> _What is required_: From the line containing "56 | 203 | [Remove" to the final line of the entries, every line is to be reproduced exactly; no other line belongs in the output.

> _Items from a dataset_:
┏━━

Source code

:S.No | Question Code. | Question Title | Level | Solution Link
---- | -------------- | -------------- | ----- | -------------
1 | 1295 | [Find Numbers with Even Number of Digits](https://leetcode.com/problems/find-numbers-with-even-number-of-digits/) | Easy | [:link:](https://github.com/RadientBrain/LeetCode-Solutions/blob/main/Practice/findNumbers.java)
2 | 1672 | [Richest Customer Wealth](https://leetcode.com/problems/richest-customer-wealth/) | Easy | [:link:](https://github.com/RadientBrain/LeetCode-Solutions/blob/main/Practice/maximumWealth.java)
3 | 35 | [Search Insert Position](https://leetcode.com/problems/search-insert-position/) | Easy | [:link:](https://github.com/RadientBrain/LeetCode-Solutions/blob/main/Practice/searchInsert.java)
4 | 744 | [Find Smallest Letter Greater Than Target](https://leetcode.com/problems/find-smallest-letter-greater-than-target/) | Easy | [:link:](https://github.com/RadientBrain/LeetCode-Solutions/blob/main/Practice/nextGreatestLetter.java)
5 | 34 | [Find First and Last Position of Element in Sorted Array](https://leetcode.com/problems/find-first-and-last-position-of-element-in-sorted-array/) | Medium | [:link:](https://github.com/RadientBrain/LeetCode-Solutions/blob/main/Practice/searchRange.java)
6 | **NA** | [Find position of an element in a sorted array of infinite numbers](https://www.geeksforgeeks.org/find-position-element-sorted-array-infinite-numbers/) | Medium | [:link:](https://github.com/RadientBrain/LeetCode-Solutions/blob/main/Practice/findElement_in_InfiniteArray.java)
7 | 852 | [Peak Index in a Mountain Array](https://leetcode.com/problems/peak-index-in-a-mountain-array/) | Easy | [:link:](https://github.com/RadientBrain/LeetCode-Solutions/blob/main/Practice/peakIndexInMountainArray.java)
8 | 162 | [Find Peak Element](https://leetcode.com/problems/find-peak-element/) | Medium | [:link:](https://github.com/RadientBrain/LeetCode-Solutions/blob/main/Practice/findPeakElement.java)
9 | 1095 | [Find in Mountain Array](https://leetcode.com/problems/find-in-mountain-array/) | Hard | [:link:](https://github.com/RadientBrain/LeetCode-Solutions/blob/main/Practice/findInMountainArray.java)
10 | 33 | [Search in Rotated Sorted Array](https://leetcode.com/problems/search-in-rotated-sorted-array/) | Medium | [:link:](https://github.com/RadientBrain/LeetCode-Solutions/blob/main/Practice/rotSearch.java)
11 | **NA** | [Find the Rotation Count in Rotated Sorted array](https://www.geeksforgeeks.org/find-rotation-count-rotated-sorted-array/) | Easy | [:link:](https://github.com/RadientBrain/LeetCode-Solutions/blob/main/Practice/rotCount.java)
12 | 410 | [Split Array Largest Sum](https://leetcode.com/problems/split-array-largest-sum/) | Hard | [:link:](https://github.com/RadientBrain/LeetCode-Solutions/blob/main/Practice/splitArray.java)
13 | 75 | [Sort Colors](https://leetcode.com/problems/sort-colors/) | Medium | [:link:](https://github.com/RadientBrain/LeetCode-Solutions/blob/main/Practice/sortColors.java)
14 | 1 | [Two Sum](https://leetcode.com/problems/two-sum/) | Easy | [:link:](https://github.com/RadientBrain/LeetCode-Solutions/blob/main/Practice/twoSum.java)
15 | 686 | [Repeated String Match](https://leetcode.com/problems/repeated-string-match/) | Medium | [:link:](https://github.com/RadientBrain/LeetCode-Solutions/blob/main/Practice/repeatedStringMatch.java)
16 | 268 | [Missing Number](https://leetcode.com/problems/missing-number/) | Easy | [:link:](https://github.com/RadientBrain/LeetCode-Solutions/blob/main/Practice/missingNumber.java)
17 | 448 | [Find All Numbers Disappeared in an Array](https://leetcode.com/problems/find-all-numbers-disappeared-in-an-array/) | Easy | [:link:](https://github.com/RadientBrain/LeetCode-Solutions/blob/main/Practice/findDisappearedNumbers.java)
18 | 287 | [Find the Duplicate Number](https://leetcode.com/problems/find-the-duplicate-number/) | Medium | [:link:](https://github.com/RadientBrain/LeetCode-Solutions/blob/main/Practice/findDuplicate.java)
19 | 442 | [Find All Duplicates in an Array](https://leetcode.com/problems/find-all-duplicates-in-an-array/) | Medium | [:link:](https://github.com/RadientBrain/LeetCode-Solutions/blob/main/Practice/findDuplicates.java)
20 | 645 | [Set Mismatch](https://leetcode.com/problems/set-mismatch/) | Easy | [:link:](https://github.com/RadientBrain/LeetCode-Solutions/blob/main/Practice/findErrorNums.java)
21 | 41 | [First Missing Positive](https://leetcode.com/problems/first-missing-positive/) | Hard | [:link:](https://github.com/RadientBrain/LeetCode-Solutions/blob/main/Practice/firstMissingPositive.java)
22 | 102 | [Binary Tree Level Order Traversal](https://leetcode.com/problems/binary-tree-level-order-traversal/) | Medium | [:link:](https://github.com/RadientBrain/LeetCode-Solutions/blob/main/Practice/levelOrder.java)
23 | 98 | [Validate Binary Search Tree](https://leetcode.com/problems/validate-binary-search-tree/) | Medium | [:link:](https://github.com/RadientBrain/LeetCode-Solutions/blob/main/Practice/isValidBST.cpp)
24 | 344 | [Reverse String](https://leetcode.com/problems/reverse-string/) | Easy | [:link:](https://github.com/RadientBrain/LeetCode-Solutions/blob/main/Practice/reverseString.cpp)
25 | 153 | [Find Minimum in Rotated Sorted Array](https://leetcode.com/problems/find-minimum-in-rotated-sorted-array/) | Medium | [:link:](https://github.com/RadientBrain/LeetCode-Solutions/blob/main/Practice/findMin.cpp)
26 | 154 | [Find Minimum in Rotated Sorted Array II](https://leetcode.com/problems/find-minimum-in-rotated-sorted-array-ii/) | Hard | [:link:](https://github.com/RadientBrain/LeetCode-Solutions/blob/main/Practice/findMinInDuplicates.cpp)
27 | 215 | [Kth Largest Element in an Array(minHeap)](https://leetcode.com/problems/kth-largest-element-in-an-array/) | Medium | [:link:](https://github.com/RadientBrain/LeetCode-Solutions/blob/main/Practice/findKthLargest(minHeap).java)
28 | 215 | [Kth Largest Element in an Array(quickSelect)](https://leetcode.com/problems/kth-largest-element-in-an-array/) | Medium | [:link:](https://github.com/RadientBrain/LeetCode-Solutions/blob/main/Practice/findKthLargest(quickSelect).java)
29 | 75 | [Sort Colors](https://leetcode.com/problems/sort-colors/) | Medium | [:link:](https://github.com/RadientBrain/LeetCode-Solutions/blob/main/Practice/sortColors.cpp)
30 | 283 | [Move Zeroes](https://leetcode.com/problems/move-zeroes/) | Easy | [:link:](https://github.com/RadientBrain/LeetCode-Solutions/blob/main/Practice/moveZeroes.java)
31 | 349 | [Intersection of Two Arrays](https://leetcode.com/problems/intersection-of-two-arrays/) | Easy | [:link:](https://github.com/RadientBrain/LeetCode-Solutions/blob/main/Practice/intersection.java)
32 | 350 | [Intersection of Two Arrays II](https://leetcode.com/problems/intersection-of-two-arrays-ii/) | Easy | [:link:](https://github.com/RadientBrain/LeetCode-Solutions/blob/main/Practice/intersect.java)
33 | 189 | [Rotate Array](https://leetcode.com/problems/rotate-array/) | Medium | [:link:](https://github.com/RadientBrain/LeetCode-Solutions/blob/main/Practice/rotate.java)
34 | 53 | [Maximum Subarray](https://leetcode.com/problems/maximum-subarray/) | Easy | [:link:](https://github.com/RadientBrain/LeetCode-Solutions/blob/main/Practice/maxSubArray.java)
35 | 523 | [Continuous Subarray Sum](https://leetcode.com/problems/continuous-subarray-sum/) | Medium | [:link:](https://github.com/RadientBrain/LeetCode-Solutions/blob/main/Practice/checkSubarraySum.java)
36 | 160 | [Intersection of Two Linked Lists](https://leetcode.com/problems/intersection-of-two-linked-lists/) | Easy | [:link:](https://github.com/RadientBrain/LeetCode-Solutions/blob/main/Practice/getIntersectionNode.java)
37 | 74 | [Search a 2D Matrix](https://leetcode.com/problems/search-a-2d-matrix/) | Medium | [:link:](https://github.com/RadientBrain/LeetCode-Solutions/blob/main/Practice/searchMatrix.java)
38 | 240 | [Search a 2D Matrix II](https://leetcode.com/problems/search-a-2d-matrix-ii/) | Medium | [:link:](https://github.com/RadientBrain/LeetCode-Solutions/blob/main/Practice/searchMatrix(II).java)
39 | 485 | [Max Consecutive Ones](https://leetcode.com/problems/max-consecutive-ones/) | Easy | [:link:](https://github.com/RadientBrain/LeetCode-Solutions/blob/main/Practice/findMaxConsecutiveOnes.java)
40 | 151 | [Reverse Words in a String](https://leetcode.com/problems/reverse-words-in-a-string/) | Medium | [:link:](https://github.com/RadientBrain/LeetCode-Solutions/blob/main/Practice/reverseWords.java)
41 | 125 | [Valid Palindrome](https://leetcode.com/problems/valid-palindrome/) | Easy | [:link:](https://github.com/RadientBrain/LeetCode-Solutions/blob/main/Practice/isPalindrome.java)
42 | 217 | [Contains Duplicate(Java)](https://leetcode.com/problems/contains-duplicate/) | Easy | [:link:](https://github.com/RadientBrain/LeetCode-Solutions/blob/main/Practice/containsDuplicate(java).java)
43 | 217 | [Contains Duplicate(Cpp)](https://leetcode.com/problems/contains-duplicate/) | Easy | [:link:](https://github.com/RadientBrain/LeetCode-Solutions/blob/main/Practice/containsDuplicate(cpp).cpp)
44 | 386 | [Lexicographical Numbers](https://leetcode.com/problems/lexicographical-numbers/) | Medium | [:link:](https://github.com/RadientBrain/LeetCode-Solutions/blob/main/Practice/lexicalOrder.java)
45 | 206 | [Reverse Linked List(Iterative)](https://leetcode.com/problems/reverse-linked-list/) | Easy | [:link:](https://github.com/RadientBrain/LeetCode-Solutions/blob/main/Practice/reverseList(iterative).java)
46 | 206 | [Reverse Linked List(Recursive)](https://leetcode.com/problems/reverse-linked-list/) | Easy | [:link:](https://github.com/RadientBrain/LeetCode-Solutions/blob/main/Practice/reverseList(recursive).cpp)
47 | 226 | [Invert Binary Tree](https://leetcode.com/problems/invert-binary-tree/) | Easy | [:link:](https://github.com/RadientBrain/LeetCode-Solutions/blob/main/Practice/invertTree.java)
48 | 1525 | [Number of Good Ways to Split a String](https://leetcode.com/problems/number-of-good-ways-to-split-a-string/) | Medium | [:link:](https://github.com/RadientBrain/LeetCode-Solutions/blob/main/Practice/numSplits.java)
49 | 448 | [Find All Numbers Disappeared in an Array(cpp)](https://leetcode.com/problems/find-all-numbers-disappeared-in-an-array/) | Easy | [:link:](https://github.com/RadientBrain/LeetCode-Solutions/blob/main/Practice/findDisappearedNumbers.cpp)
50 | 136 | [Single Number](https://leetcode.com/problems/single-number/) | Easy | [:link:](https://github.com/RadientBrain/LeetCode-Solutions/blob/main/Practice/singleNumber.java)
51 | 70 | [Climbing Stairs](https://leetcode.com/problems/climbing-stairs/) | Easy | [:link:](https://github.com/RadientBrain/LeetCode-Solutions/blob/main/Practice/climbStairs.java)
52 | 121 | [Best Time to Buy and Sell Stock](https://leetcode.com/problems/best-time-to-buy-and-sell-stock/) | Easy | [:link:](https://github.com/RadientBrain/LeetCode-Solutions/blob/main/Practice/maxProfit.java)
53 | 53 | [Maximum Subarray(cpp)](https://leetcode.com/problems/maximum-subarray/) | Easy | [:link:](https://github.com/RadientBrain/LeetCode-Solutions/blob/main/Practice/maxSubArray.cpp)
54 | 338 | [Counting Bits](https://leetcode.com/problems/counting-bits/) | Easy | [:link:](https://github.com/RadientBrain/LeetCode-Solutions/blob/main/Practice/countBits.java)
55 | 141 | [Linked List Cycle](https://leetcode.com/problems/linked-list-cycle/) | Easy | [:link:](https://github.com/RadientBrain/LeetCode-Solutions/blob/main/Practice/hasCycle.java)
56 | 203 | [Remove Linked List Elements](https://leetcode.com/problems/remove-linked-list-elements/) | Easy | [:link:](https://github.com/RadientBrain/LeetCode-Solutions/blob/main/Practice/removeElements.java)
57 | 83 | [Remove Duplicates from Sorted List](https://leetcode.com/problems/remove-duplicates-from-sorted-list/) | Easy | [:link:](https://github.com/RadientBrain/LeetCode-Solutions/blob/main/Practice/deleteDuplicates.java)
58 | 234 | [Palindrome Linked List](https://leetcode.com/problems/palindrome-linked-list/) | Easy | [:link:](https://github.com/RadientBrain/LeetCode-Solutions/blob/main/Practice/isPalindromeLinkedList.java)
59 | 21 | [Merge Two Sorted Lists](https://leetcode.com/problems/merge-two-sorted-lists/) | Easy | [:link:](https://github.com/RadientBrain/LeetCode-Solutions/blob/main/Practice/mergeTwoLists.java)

┗━━

> _Answer to this task_:
56 | 203 | [Remove Linked List Elements](https://leetcode.com/problems/remove-linked-list-elements/) | Easy | [:link:](https://github.com/RadientBrain/LeetCode-Solutions/blob/main/Practice/removeElements.java)
57 | 83 | [Remove Duplicates from Sorted List](https://leetcode.com/problems/remove-duplicates-from-sorted-list/) | Easy | [:link:](https://github.com/RadientBrain/LeetCode-Solutions/blob/main/Practice/deleteDuplicates.java)
58 | 234 | [Palindrome Linked List](https://leetcode.com/problems/palindrome-linked-list/) | Easy | [:link:](https://github.com/RadientBrain/LeetCode-Solutions/blob/main/Practice/isPalindromeLinkedList.java)
59 | 21 | [Merge Two Sorted Lists](https://leetcode.com/problems/merge-two-sorted-lists/) | Easy | [:link:](https://github.com/RadientBrain/LeetCode-Solutions/blob/main/Practice/mergeTwoLists.java)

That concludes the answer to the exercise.